◆ **WORK ITEM**
Number of lines with the string "label" in the entries below: report it, and nothing besides.

++++

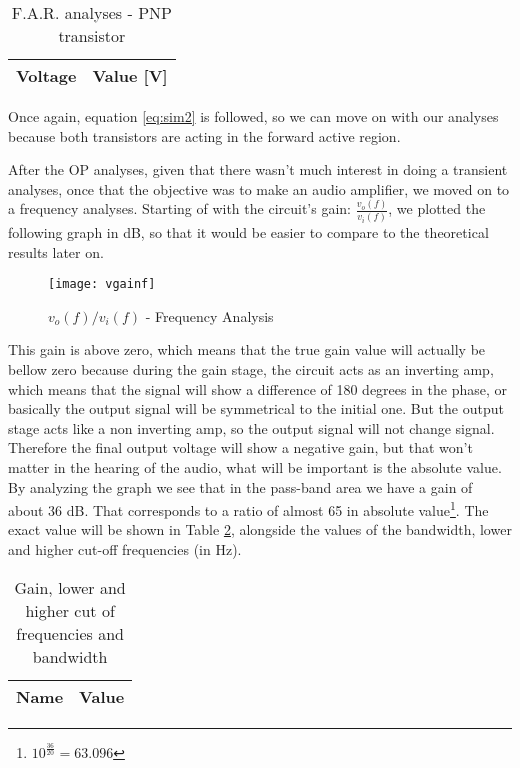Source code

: \FloatBarrier
\begin{table}[ht]
	\centering
	\begin{tabular}{|c|c|}
		\hline    
		{\bf Voltage} & {\bf Value [V]} \\ \hline
				
	\end{tabular}
	\caption{F.A.R. analyses - PNP transistor}
	\label{tab:ngspice4}
\end{table}
\FloatBarrier

Once again, equation \ref{eq:sim2} is followed, so we can move on with our analyses because both transistors are acting in the forward active region.

After the OP analyses, given that there wasn't much interest in doing a transient analyses, once that the objective was to make an audio amplifier, we moved on to a frequency analyses. 
Starting of with the circuit's gain: $\frac{v_o(f)}{v_i(f)}$, we plotted the following graph in dB, so that it would be easier to compare to the theoretical results later on.

\FloatBarrier
\begin{figure}[h] 
	\centering
	\texttt{[image: vgainf]}
	\caption{$v_o(f)/v_i(f)$ - Frequency Analysis}
	\label{fig:venvelope}
\end{figure}
\FloatBarrier

This gain is above zero, which means that the true gain value will actually be bellow zero because during the gain stage, the circuit acts as an inverting amp, which means that the signal will show a difference of 180 degrees in the phase, or basically the output signal will be symmetrical to the initial one. But the output stage acts like a non inverting amp, so the output signal will not change signal. Therefore the final output voltage will show a negative gain, but that won't matter in the hearing of the audio, what will be important is the absolute value. By analyzing the graph we see that in the pass-band area we have a gain of about 36 dB. That corresponds to a ratio of almost 65 in absolute value\footnote{$10^{\frac{36}{20}}= 63.096$}. The exact value will be shown in Table \ref{tab:ngspice5}, alongside the values of the bandwidth, lower and higher cut-off frequencies (in Hz).

\FloatBarrier
\begin{table}[ht]
	\centering
	\begin{tabular}{|c|c|}
		\hline    
		{\bf Name} & {\bf Value} \\ \hline
				
	\end{tabular}
	\caption{Gain, lower and higher cut of frequencies and bandwidth}
	\label{tab:ngspice5}
\end{table}
\FloatBarrier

++++

◆ **WRITTEN REPLY**
3